Skills are bundled expert guides the agent loads on demand to deepen its answers. They live in .agents/skills/<name>/SKILL.md and are compiled into a registry. The agent loads the relevant skill before answering domain questions.

Skill	Covers
`clickhouse-best-practices`	Schema design, query tuning, operational guidelines.
`query-optimization`	PREWHERE, JOIN patterns, materialized views, EXPLAIN, indexes.
`system-tables-reference`	Exact columns of `system.processes`, `query_log`, `parts`, `merges`, `replicas`, `metrics`; when to prefer dedicated tools over raw SQL.
`troubleshooting`	OOM, slow merges, stuck mutations, error-code diagnosis.
`replication-guide`	ReplicatedMergeTree, failover, lag diagnosis, Keeper.
`cluster-operations`	Distributed tables, resharding, node management, topology.
`storage-optimization`	Compression codecs, TTL, tiered storage, part management.
`migration-patterns`	Schema migrations, ALTER patterns, zero-downtime changes.
`security-hardening`	RBAC, row policies, quotas, audit logging.

The available skills are exposed at GET /api/v1/agent/skills.

Examples

Ask questions the way you would ask a teammate:

"Which queries are running right now and how long have they been executing?" The agent calls get_running_queries and lists query id, user, elapsed time, and memory, sorted by duration.
"What were the 10 slowest queries in the last 24 hours?" Uses get_slow_queries, then offers to explain_query on any of them.
"Why is the cluster slow right now?" Loads the troubleshooting skill, runs spot_issues and detect_anomalies, and correlates merges, errors, and expensive queries into a root-cause summary.
"Show me query volume per hour over the last day as a chart." Uses query_and_visualize to run the aggregation and render a line chart.
"Compare disk usage and query load between host 0 and host 1." Calls compare_hosts with hostId1: 0 and hostId2: 1.
"Is it safe to drop the event_payload column from analytics.events?" Runs get_column_usage to assess blast radius and analyze_schema_change to classify the ALTER risk before recommending.
"Forecast when our biggest disk will fill up." Uses forecast_capacity on 30-day storage trends.

API

The agent is also available over HTTP for integrations.
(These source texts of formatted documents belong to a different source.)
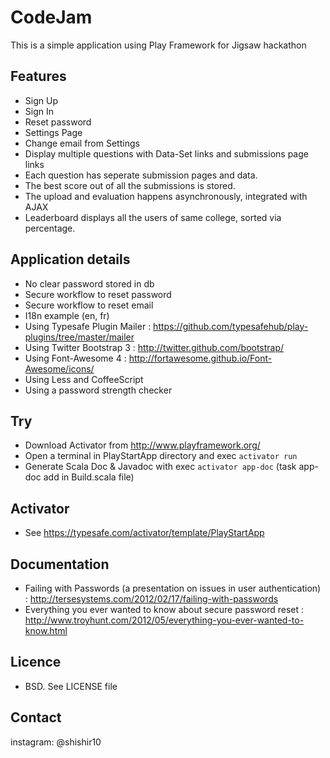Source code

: # CodeJam

This is a simple application using Play Framework for Jigsaw hackathon

## Features
* Sign Up
* Sign In
* Reset password
* Settings Page
* Change email from Settings
* Display multiple questions with Data-Set links and submissions page links
* Each question has seperate submission pages and data.
* The best score out of all the submissions is stored.
* The upload and evaluation happens asynchronously, integrated with AJAX
* Leaderboard displays all the users of same college, sorted via percentage.

## Application details
* No clear password stored in db
* Secure workflow to reset password
* Secure workflow to reset email
* I18n example (en, fr)
* Using Typesafe Plugin Mailer : https://github.com/typesafehub/play-plugins/tree/master/mailer
* Using Twitter Bootstrap 3 : http://twitter.github.com/bootstrap/
* Using Font-Awesome 4 : http://fortawesome.github.io/Font-Awesome/icons/
* Using Less and CoffeeScript
* Using a password strength checker

## Try
* Download Activator from http://www.playframework.org/
* Open a terminal in PlayStartApp directory and exec `activator run`
* Generate Scala Doc & Javadoc with exec `activator app-doc` (task app-doc add in Build.scala file)

## Activator
* See https://typesafe.com/activator/template/PlayStartApp

## Documentation
* Failing with Passwords (a presentation on issues in user authentication) : http://tersesystems.com/2012/02/17/failing-with-passwords
* Everything you ever wanted to know about secure password reset : http://www.troyhunt.com/2012/05/everything-you-ever-wanted-to-know.html

## Licence
* BSD. See LICENSE file

## Contact
instagram: @shishir10
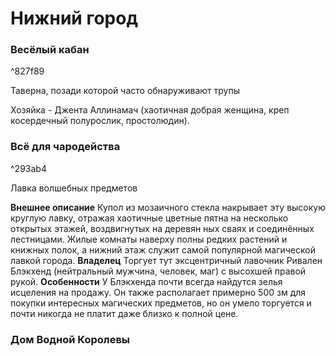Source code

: # Нижний город
### Весёлый кабан

^827f89

Таверна, позади которой часто обнаруживают трупы

Хозяйка - Джента Аллинамач (хаотичная добрая женщина, креп
косердечный полурослик, простолюдин).

### Всё для чародейства

^293ab4

Лавка волшебных предметов

**Внешнее описание**
Купол из мозаичного стекла накрывает эту высокую
круглую лавку, отражая хаотичные цветные пятна на
несколько открытых этажей, воздвигнутых на деревян
ных сваях и соединённых лестницами. Жилые комнаты
наверху полны редких растений и книжных полок,
а нижний этаж служит самой популярной магической
лавкой города. 
**Владелец**
Торгует тут эксцентричный лавочник Ривален Блэкхенд (нейтральный мужчина, человек, маг) с высохшей правой рукой.
**Особенности**
У Блэкхенда почти всегда найдутся зелья исцеления
на продажу. Он также располагает примерно 500 зм
для покупки интересных магических предметов, но он
умело торгуется и почти никогда не платит даже близко
к полной цене.

### Дом Водной Королевы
curl -X POST https://your-host/api/v1/agent \
  -H "Content-Type: application/json" \
  -H "Authorization: Bearer $AGENT_API_TOKEN" \
  -d '{
    "message": "Which queries are running right now?",
    "hostId": 0
  }'

hostId may be a number or a numeric string; it defaults to 0. List loadable skills with GET /api/v1/agent/skills.

Security Notes

The agent inherits the configured ClickHouse user's grants — scope that user to read-only system access for safe exposure.
Keep destructive control tools off (AGENT_ENABLE_CONTROL_TOOLS=false) unless the ClickHouse user is trusted and you intend to allow kill/optimize.
Require authentication on public deployments with CHM_FEATURE_AGENT_ACCESS=authenticated.
Keep LLM keys server-side — never in NEXT_PUBLIC_ variables.